Records excerpted from a collection:
☆ ☆ ☆ ☆

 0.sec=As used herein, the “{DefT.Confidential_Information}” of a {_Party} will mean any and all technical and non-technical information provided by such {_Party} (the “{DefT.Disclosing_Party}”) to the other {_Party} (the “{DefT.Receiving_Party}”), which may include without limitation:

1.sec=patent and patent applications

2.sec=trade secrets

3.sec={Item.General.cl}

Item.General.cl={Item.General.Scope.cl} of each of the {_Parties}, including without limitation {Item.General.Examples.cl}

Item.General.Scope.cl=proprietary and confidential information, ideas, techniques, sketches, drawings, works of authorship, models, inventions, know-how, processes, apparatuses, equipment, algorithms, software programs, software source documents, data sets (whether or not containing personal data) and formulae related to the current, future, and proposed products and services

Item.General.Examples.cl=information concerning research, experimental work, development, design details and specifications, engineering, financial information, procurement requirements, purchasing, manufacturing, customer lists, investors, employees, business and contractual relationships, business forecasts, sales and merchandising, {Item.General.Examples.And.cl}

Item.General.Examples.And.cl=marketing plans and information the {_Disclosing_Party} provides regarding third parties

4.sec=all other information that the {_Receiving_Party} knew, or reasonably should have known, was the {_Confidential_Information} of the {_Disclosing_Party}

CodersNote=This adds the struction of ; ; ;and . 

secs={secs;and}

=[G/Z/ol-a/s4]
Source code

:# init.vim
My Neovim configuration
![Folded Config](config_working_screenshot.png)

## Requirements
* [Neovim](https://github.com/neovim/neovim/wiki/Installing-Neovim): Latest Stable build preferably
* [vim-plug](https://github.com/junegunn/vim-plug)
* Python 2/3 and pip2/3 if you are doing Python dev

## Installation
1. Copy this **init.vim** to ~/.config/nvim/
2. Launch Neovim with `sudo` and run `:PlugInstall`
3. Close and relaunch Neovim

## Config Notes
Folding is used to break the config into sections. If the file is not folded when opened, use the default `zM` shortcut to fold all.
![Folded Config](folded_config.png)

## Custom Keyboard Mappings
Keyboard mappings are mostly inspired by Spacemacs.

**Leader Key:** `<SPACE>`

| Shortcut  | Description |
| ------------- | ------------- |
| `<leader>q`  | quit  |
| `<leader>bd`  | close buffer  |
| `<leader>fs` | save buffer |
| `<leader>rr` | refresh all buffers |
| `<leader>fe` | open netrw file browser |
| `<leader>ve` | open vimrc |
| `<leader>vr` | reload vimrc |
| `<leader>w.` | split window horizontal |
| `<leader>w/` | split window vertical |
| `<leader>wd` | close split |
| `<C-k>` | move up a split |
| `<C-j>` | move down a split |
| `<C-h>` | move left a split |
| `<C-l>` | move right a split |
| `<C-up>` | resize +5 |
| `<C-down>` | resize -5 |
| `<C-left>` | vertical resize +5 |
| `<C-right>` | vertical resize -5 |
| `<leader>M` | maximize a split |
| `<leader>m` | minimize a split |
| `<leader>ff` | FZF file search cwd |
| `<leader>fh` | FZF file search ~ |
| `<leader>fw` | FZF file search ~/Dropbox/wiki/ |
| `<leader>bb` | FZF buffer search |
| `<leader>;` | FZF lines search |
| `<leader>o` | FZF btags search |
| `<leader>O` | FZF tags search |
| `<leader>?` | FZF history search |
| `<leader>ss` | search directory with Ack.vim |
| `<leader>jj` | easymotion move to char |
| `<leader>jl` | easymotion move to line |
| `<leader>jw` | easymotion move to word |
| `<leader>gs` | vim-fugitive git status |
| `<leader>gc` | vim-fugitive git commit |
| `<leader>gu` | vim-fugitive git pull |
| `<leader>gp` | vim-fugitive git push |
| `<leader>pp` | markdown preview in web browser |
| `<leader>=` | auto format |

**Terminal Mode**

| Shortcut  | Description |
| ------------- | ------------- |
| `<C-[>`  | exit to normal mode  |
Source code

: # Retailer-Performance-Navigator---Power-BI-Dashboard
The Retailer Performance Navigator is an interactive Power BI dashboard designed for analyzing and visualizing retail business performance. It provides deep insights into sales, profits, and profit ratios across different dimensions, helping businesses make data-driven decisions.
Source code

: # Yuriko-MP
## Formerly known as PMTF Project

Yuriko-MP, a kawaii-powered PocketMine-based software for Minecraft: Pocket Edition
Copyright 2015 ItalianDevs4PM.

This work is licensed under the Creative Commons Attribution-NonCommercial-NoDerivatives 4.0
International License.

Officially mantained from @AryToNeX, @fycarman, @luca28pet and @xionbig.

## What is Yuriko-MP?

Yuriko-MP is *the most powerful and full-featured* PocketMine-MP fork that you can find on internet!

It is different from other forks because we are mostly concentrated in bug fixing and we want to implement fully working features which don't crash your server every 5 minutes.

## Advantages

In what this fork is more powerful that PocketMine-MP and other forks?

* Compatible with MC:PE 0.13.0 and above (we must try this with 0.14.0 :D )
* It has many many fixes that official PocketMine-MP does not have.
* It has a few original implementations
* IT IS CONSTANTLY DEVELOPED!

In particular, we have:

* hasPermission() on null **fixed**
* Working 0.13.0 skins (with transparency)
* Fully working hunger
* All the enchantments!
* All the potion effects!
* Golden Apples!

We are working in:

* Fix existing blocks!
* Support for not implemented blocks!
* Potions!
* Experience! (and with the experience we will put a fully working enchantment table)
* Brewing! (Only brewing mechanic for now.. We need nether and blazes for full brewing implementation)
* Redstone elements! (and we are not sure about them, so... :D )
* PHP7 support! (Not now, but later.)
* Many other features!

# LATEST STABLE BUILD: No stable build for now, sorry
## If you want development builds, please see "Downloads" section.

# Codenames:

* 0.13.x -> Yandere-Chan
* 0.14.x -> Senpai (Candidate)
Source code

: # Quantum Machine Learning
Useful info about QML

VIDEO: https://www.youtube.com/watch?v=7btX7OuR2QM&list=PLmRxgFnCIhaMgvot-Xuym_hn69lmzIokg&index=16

☆ ☆ ☆ ☆

Pull every line holding "resize" out of the records.

| `<C-up>` | resize +5 |
| `<C-down>` | resize -5 |
| `<C-left>` | vertical resize +5 |
| `<C-right>` | vertical resize -5 |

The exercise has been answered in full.